His father was in the Royal Air Force which meant much moving during and after the war. He did his undergraduate work at the University of South Florida (B.A., 1965), and earned a PhD (1970) in Latin American History and a PhD certificate in Latin American Studies at the University of Florida. He has taught at Bowling Green since 1970 and became a University Professor in 1994. His research interests have included biological history applied to slave trade and slavery, the history of disease, and more recently, food and nutrition. He is the author of approximately 50 articles and chapters, three monographs, and the editor of five edited volumes including the Cambridge World History of Disease, and (with K.C. Ornelas) The Cambridge World History of Food, in two volumes.
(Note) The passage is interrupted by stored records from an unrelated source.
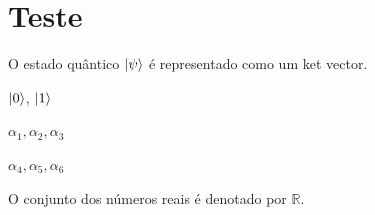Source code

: \documentclass[12pt]{article}
\begin{document}
\section{Teste}

O estado quântico $\ket{\psi}$ é representado como um ket vector.

$\ket{0}$, $\ket{1}$

$\alpha_{1}, \alpha_{2}, \alpha_{3}$

\(\alpha_{4}, \alpha_{5}, \alpha_{6} \)

O conjunto dos números reais é denotado por $\mathbb{R}$.



\newpage

	
\end{document}
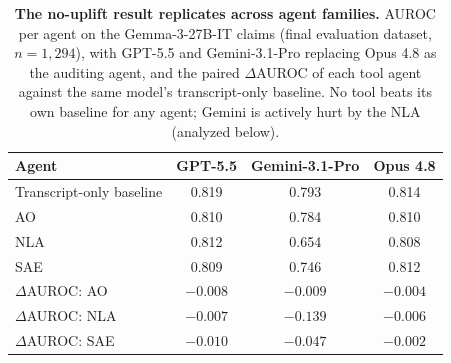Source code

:\begin{table}[h]
\centering
\begin{tabular}{lccc}
\toprule
Agent & GPT-5.5 & Gemini-3.1-Pro & Opus 4.8 \\
\midrule
Transcript-only baseline & 0.819 & 0.793 & 0.814 \\
AO & 0.810 & 0.784 & 0.810 \\
NLA & 0.812 & 0.654 & 0.808 \\
SAE & 0.809 & 0.746 & 0.812 \\
\midrule
$\Delta$AUROC: AO & $-0.008$ & $-0.009$ & $-0.004$ \\
$\Delta$AUROC: NLA & $-0.007$ & $-0.139$ & $-0.006$ \\
$\Delta$AUROC: SAE & $-0.010$ & $-0.047$ & $-0.002$ \\
\bottomrule
\end{tabular}
\caption{\textbf{The no-uplift result replicates across agent families.} AUROC per agent on the Gemma-3-27B-IT claims (final evaluation dataset, $n = 1{,}294$), with GPT-5.5 and Gemini-3.1-Pro replacing Opus 4.8 as the auditing agent, and the paired $\Delta$AUROC of each tool agent against the same model's transcript-only baseline. No tool beats its own baseline for any agent; Gemini is actively hurt by the NLA (analyzed below).}
\label{tab:crossmodel}
\end{table}
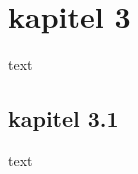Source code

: \section{kapitel 3}
\label{sec:kapitel3}

text

\subsection{kapitel 3.1}
\label{sec:kapitel31}

text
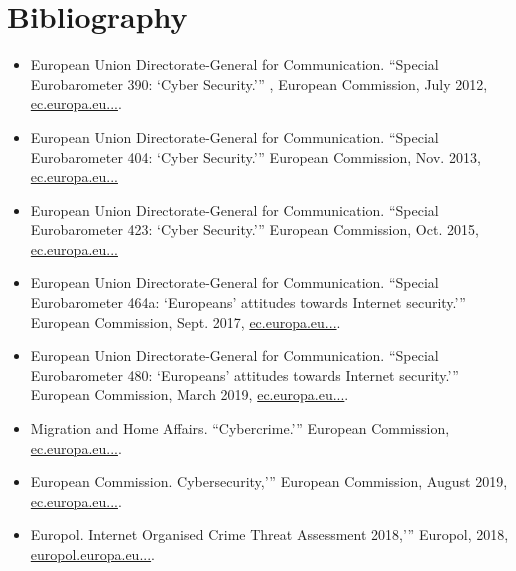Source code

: \documentclass{article}
\begin{document}
{\color{EUblue}\section{Bibliography}}

\begin{itemize}
    \item European Union Directorate-General for Communication. “Special Eurobarometer 390: ‘Cyber Security.’” , European Commission, July 2012, \href{https://ec.europa.eu/commfrontoffice/publicopinion/index.cfm/Survey/getSurveyDetail/instruments/SPECIAL/surveyKy/1058}{ec.europa.eu...}.
    \item European Union Directorate-General for Communication. “Special Eurobarometer 404: ‘Cyber Security.’” European Commission, Nov. 2013, \href{https://ec.europa.eu/commfrontoffice/publicopinion/index.cfm/Survey/getSurveyDetail/instruments/SPECIAL/surveyKy/1073}{ec.europa.eu...}
    \item European Union Directorate-General for Communication. “Special Eurobarometer 423: ‘Cyber Security.’” European Commission, Oct. 2015, \href{https://ec.europa.eu/commfrontoffice/publicopinion/index.cfm/Survey/getSurveyDetail/instruments/SPECIAL/surveyKy/2019}{ec.europa.eu...}
    \item European Union Directorate-General for Communication. “Special Eurobarometer 464a: ‘Europeans’ attitudes towards Internet security.’” European Commission, Sept. 2017, \href{https://ec.europa.eu/commfrontoffice/publicopinion/index.cfm/Survey/getSurveyDetail/instruments/SPECIAL/surveyKy/2171}{ec.europa.eu...}.
    \item European Union Directorate-General for Communication. “Special Eurobarometer 480: ‘Europeans’ attitudes towards Internet security.’” European Commission, March 2019, \href{https://ec.europa.eu/commfrontoffice/publicopinion/index.cfm/survey/getsurveydetail/instruments/special/surveyky/2207}{ec.europa.eu...}.
    \item Migration and Home Affairs. “Cybercrime.’” European Commission, \href{https://ec.europa.eu/home-affairs/what-we-do/policies/cybercrime_en}{ec.europa.eu...}.
    \item European Commission. Cybersecurity,’” European Commission, August 2019, \href{https://ec.europa.eu/digital-single-market/en/cyber-security}{ec.europa.eu...}.
    \item Europol. Internet Organised Crime Threat Assessment 2018,’” Europol, 2018, \href{https://www.europol.europa.eu/internet-organised-crime-threat-assessment-2018}{europol.europa.eu...}.
\end{itemize}
\end{document}
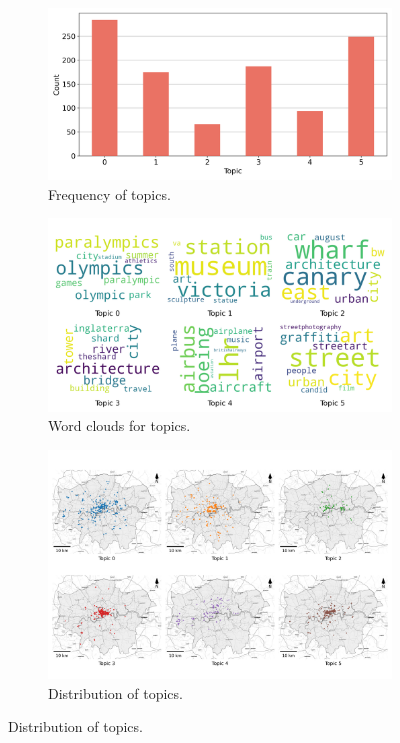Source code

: \documentclass{article}
\theoremstyle{remark}
\begin{document}
\begin{figure}[!h]
    \centering
    \begin{subfigure}{0.45\textwidth}
        \centering
        \includegraphics[width=\linewidth]{figures/places_sense_weekday_tourists.png} 
        \caption{Frequency of topics.}
        \label{fig:places_sense_weekday_tourists}
    \end{subfigure}
    \hfill
    \begin{subfigure}{0.5\textwidth}
        \centering
        \includegraphics[width=\linewidth]{figures/topics_weekday_tourists.png} 
        \caption{Word clouds for topics.}
        \label{fig:topics_weekday_tourists}
    \end{subfigure}
    
    \begin{subfigure}{0.9\textwidth}
        \centering
        \includegraphics[width=\linewidth]{figures/topics_distribution_weekday_tourists.png} 
        \caption{Distribution of topics.}
        \label{fig:topics_distribution_weekday_tourists}
    \end{subfigure}


\end{figure}
\end{document}
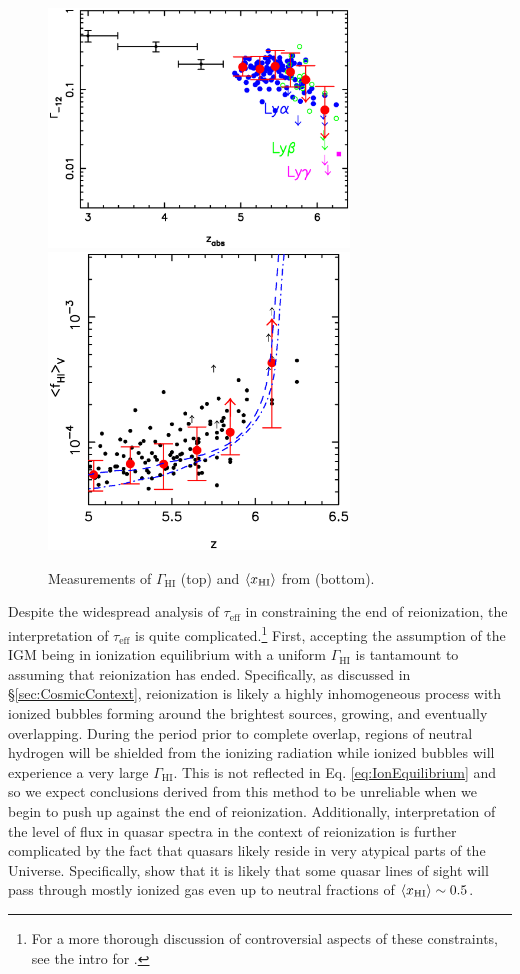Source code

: \begin{figure}[h]
  \centering
  \includegraphics[width=8cm]{Fan.gamma.eps}
  \includegraphics[width=8cm]{Fan.fHv.eps}
  \caption{Measurements of $\Gamma_{\text{HI}}$ (top) and $\langle x_{\text{HI}}\rangle$ from \cite{Fan2006a} (bottom).}
  \label{fig:tauEffResults}
\end{figure}


Despite the widespread analysis of $\tau_{\text{eff}}$ in constraining the end of reionization, the interpretation of $\tau_{\text{eff}}$ is quite complicated.\footnote{For a more thorough discussion of controversial aspects of these constraints, see the intro for \cite{McGreer:2011dm}.} First, accepting the assumption of the IGM being in ionization equilibrium with a uniform $\Gamma_{\text{HI}}$ is tantamount to assuming that reionization has ended. Specifically, as discussed in \S \ref{sec:CosmicContext}, reionization is likely a highly inhomogeneous process with ionized bubbles forming around the brightest sources, growing, and eventually overlapping. During the period prior to complete overlap, regions of neutral hydrogen will be shielded from the ionizing radiation while ionized bubbles will experience a very large $\Gamma_{\text{HI}}$. This is not reflected in Eq. \ref{eq:IonEquilibrium} and so we expect conclusions derived from this method to be unreliable when we begin to push up against the end of reionization. Additionally, interpretation of the level of flux in quasar spectra in the context of reionization is further complicated by the fact that quasars likely reside in very atypical parts of the Universe. Specifically, \cite{Lidz:2007mz} show that it is likely that some quasar lines of sight will pass through mostly ionized gas even up to neutral fractions of $\langle x_{\text{HI}}\rangle \sim 0.5$. 

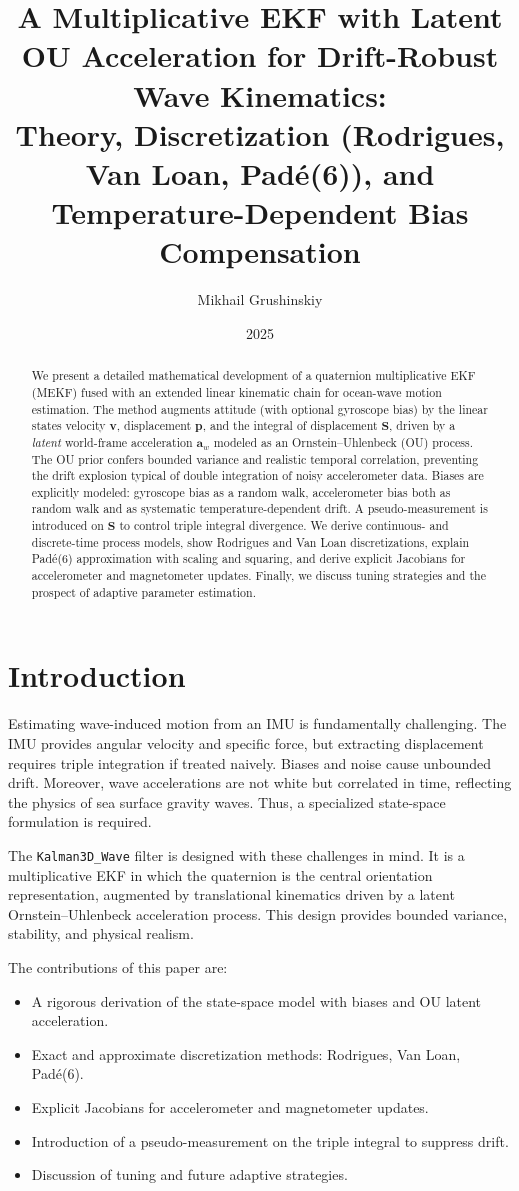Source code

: \documentclass[11pt]{article}
\title{A Multiplicative EKF with Latent OU Acceleration for Drift-Robust Wave Kinematics: \\
Theory, Discretization (Rodrigues, Van Loan, Pad\'e(6)), and Temperature-Dependent Bias Compensation}
\author{Mikhail Grushinskiy}
\date{2025}
\begin{document}
\maketitle

\begin{abstract}
We present a detailed mathematical development of a quaternion multiplicative EKF (MEKF) fused with an extended 
linear kinematic chain for ocean-wave motion estimation. 
The method augments attitude (with optional gyroscope bias) by the linear states velocity $\bm v$, displacement $\bm p$, 
and the integral of displacement $\bm S$, driven by a \emph{latent} world-frame acceleration $\bm a_w$ modeled as an Ornstein--Uhlenbeck (OU) process. 
The OU prior confers bounded variance and realistic temporal correlation, preventing the drift explosion typical of double integration of noisy accelerometer data. 
Biases are explicitly modeled: gyroscope bias as a random walk, accelerometer bias both as random walk and as systematic temperature-dependent drift. 
A pseudo-measurement is introduced on $\bm S$ to control triple integral divergence. 
We derive continuous- and discrete-time process models, show Rodrigues and Van Loan discretizations, 
explain Pad\'e(6) approximation with scaling and squaring, and derive explicit Jacobians for accelerometer and magnetometer updates. 
Finally, we discuss tuning strategies and the prospect of adaptive parameter estimation.
\end{abstract}

\section{Introduction}
Estimating wave-induced motion from an IMU is fundamentally challenging. The IMU provides angular velocity and specific force, 
but extracting displacement requires triple integration if treated naively. Biases and noise cause unbounded drift. 
Moreover, wave accelerations are not white but correlated in time, reflecting the physics of sea surface gravity waves. 
Thus, a specialized state-space formulation is required. 

The \texttt{Kalman3D\_Wave} filter is designed with these challenges in mind. 
It is a multiplicative EKF in which the quaternion is the central orientation representation, 
augmented by translational kinematics driven by a latent Ornstein--Uhlenbeck acceleration process. 
This design provides bounded variance, stability, and physical realism.

The contributions of this paper are:
\begin{itemize}
\item A rigorous derivation of the state-space model with biases and OU latent acceleration.
\item Exact and approximate discretization methods: Rodrigues, Van Loan, Pad\'e(6).
\item Explicit Jacobians for accelerometer and magnetometer updates.
\item Introduction of a pseudo-measurement on the triple integral to suppress drift.
\item Discussion of tuning and future adaptive strategies.
\end{itemize}
\end{document}
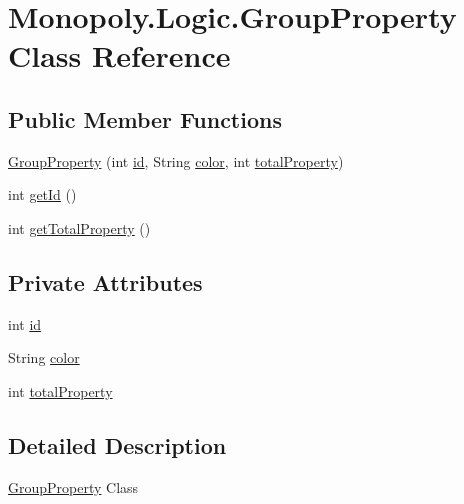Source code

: \hypertarget{class_monopoly_1_1_logic_1_1_group_property}{}\section{Monopoly.\+Logic.\+Group\+Property Class Reference}
\label{class_monopoly_1_1_logic_1_1_group_property}
\subsection*{Public Member Functions}
\begin{DoxyCompactItemize}
\item 
\hyperlink{class_monopoly_1_1_logic_1_1_group_property_a6ba2b00903d1db5717d0c487ec80bb1a}{Group\+Property} (int \hyperlink{class_monopoly_1_1_logic_1_1_group_property_ae78e270b84f150cbd7ba6dfd73796d37}{id}, String \hyperlink{class_monopoly_1_1_logic_1_1_group_property_a88784239d8d2409772fec1d91d8a4269}{color}, int \hyperlink{class_monopoly_1_1_logic_1_1_group_property_a1539ca57fe37b36bc493f8f37c4b946d}{total\+Property})
\item 
int \hyperlink{class_monopoly_1_1_logic_1_1_group_property_a2f025ab9411ea35b130d429a1f8a2650}{get\+Id} ()
\item 
int \hyperlink{class_monopoly_1_1_logic_1_1_group_property_aaf2a61b884cec107cbd34f5d55f3033b}{get\+Total\+Property} ()
\end{DoxyCompactItemize}
\subsection*{Private Attributes}
\begin{DoxyCompactItemize}
\item 
int \hyperlink{class_monopoly_1_1_logic_1_1_group_property_ae78e270b84f150cbd7ba6dfd73796d37}{id}
\item 
String \hyperlink{class_monopoly_1_1_logic_1_1_group_property_a88784239d8d2409772fec1d91d8a4269}{color}
\item 
int \hyperlink{class_monopoly_1_1_logic_1_1_group_property_a1539ca57fe37b36bc493f8f37c4b946d}{total\+Property}
\end{DoxyCompactItemize}


\subsection{Detailed Description}
\hyperlink{class_monopoly_1_1_logic_1_1_group_property}{Group\+Property} Class 

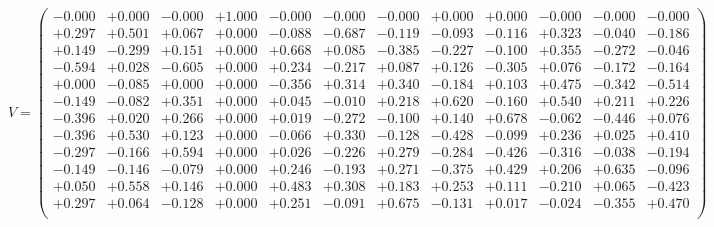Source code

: \documentclass[9pt]{article}
\theoremstyle{plain}
\theoremstyle{definition}
\theoremstyle{remark}
\numberwithin{equation}{section}
\begin{document}
$V = \left(
\begin{array}{
cccccccccccc}
-0.000 & +0.000 & -0.000 & +1.000 & -0.000 & -0.000 & -0.000 & +0.000 & +0.000 & -0.000 & -0.000 & -0.000 \\
+0.297 & +0.501 & +0.067 & +0.000 & -0.088 & -0.687 & -0.119 & -0.093 & -0.116 & +0.323 & -0.040 & -0.186 \\
+0.149 & -0.299 & +0.151 & +0.000 & +0.668 & +0.085 & -0.385 & -0.227 & -0.100 & +0.355 & -0.272 & -0.046 \\
-0.594 & +0.028 & -0.605 & +0.000 & +0.234 & -0.217 & +0.087 & +0.126 & -0.305 & +0.076 & -0.172 & -0.164 \\
+0.000 & -0.085 & +0.000 & +0.000 & -0.356 & +0.314 & +0.340 & -0.184 & +0.103 & +0.475 & -0.342 & -0.514 \\
-0.149 & -0.082 & +0.351 & +0.000 & +0.045 & -0.010 & +0.218 & +0.620 & -0.160 & +0.540 & +0.211 & +0.226 \\
-0.396 & +0.020 & +0.266 & +0.000 & +0.019 & -0.272 & -0.100 & +0.140 & +0.678 & -0.062 & -0.446 & +0.076 \\
-0.396 & +0.530 & +0.123 & +0.000 & -0.066 & +0.330 & -0.128 & -0.428 & -0.099 & +0.236 & +0.025 & +0.410 \\
-0.297 & -0.166 & +0.594 & +0.000 & +0.026 & -0.226 & +0.279 & -0.284 & -0.426 & -0.316 & -0.038 & -0.194 \\
-0.149 & -0.146 & -0.079 & +0.000 & +0.246 & -0.193 & +0.271 & -0.375 & +0.429 & +0.206 & +0.635 & -0.096 \\
+0.050 & +0.558 & +0.146 & +0.000 & +0.483 & +0.308 & +0.183 & +0.253 & +0.111 & -0.210 & +0.065 & -0.423 \\
+0.297 & +0.064 & -0.128 & +0.000 & +0.251 & -0.091 & +0.675 & -0.131 & +0.017 & -0.024 & -0.355 & +0.470 \\
\end{array}
\right)$ \newline 
\end{document}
He has been a Guggenheim Fellow, and received other grants from the National Institutes of Health, the National Library of Medicine, the National Endowments for the Humanities, Tools Division, and two HEH Fellowships, the Earhart Foundation. the Milbank Memorial Fund, the American Council of Learned Societies, the Rockefeller Archives, the American Philosophical Society, The Social Sciences Research Council and Fulbright-Hays.

Historian, educator, and writer, University of Florida, Gainesville, instructor in social science, 1969-70; Bowling Green State University, Bowling Green, OH, assistant professor, 1970-77, associate professor, 1978-80, professor of history, 1981-94, distinguished university professor, 1994—. He is also a member of American Association for the History.

He first married Kriemhild Conèe and had daughters - Kim Maria, Kelly Jean, Carrie Rebecca and a son Graham Kenneth. In his second marriage he had daughter Natascha.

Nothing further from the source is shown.